Ourselves, of course. (It always comes back to self-blame, doesn't it?) Depite all the whining we do about the presence of advertising in Every Single Aspect of our lives--if I'd had some, I would have thrown my popcorn at the screen the first time I saw an ad for Coke in a movie-theater--thank God I couldn't buy anything at the concession stand without two forms of ID and a credit check to enroll in the installment plan--the ugly, ugly fact is that It Works.
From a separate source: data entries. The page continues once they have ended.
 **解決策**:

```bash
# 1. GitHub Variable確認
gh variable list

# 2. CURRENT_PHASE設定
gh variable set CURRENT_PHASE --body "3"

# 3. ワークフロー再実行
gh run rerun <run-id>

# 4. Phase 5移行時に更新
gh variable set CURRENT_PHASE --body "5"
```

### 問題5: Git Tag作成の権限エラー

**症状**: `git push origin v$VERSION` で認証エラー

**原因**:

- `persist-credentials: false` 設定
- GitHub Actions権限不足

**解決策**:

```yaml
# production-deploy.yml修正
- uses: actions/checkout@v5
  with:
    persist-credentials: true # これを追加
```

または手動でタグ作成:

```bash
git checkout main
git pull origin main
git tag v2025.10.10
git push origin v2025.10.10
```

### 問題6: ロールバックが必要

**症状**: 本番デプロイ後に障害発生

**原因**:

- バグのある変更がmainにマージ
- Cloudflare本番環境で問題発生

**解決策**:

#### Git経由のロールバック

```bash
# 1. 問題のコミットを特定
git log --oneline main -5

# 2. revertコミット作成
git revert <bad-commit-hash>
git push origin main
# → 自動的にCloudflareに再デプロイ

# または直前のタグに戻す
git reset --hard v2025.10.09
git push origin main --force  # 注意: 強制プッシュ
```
And that's what we're really mad at.

Think about the implications for the true state of humanity when considering these facts: Spam works. Junk mail works. Pop-up ads work. The dumbest commercial you've ever seen--I'm not sure which one I'd vote for, but I'm fairly certain it would involve feminine hygiene and the words "the latest breakthrough"--worked. Stands to reason--ads cost money, time, and/or effort to produce and distribute--nobody would engage in such activities if there wasn't a payoff. So that pop-up ad for the diet aid you just deleted--somebody saw it and said "Heyyyy!" That e-mail about penile enlargement? Oh yeah, a LOT of men went to that website. (And, on a tangent, folks must still be falling for that scam about the attache in Nigeria who has access to secret millions and just needs your bank account to get it to Switzerland--if it wasn't working, they'd have moved on to a new scam.) People are persuaded to spend money as a result of reading and seeing these things. People who work and drive and have kids and are visually indistinguishable from everyone else you see on the street--and don't comfort yourself that these are Pod People or escapees from institutions that take field trips on short buses. We know these people. We work with them. We're related to them. Their blood runs through our veins. Advertising--terrible, terrible advertising works. On them. On us.
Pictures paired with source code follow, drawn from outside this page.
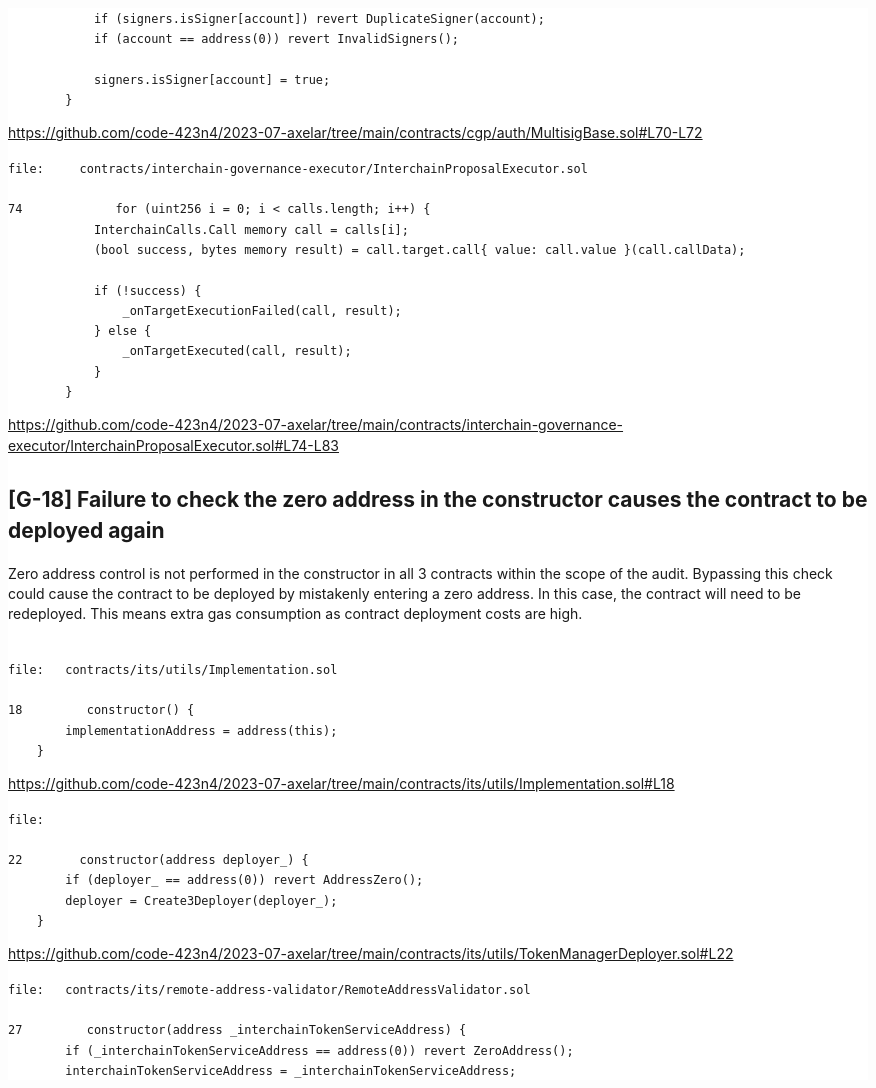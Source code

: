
 ```solidity
            if (signers.isSigner[account]) revert DuplicateSigner(account);
            if (account == address(0)) revert InvalidSigners();

            signers.isSigner[account] = true;
        }

```
https://github.com/code-423n4/2023-07-axelar/tree/main/contracts/cgp/auth/MultisigBase.sol#L70-L72

```solidity
file:     contracts/interchain-governance-executor/InterchainProposalExecutor.sol

74             for (uint256 i = 0; i < calls.length; i++) {
            InterchainCalls.Call memory call = calls[i];
            (bool success, bytes memory result) = call.target.call{ value: call.value }(call.callData);

            if (!success) {
                _onTargetExecutionFailed(call, result);
            } else {
                _onTargetExecuted(call, result);
            }
        }

```

https://github.com/code-423n4/2023-07-axelar/tree/main/contracts/interchain-governance-executor/InterchainProposalExecutor.sol#L74-L83 


## [G-18] Failure to check the zero address in the constructor causes the contract to be deployed again

Zero address control is not performed in the constructor in all 3 contracts within the scope of the audit. Bypassing this check could cause the contract to be deployed by mistakenly entering a zero address. In this case, the contract will need to be redeployed. This means extra gas consumption as contract deployment costs are high.

```solidity

file:   contracts/its/utils/Implementation.sol

18         constructor() {
        implementationAddress = address(this);
    }

```
https://github.com/code-423n4/2023-07-axelar/tree/main/contracts/its/utils/Implementation.sol#L18


```solidity
file:

22        constructor(address deployer_) {
        if (deployer_ == address(0)) revert AddressZero();
        deployer = Create3Deployer(deployer_);
    }

```
https://github.com/code-423n4/2023-07-axelar/tree/main/contracts/its/utils/TokenManagerDeployer.sol#L22
```solidity
file:   contracts/its/remote-address-validator/RemoteAddressValidator.sol

27         constructor(address _interchainTokenServiceAddress) {
        if (_interchainTokenServiceAddress == address(0)) revert ZeroAddress();
        interchainTokenServiceAddress = _interchainTokenServiceAddress;
```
And what are we going to do? Stop buying stuff? Kind of hard to--I know I'm not buying a butter churn or learning how to mix tallow and lye to make soap. Home brewing takes time I could be spending doing more enjoyable things--like giving free pedicures to the neighborhood homeless. Bottom line, while I may not buy all the s--t that's being advertised, I'm gonna buy some of it. Which means, whether I'm moved to do so by an ad or not--usually not, but sometimes--then, to the producers of these products, I'm indistinguishable from those who are so moved. Which means, I'm making it look to them like their awful ad bought or kept them a customer. Which mean I'm inadvertantly supporting the continued production of those awful ads. And I'm going to keep doing it. While I curse the makers of pop-ups, I need to look to the mote in my own eye as I travel to my Netflix account--Netflix, one of the most prolific purpetrators of pop-ups, and about which I've said "I couldn't do without it." Ads. If they're intrusive to the point of abusive cruelty, then we must all be masochists.

And besides, some of those porn sites are pretty sweet.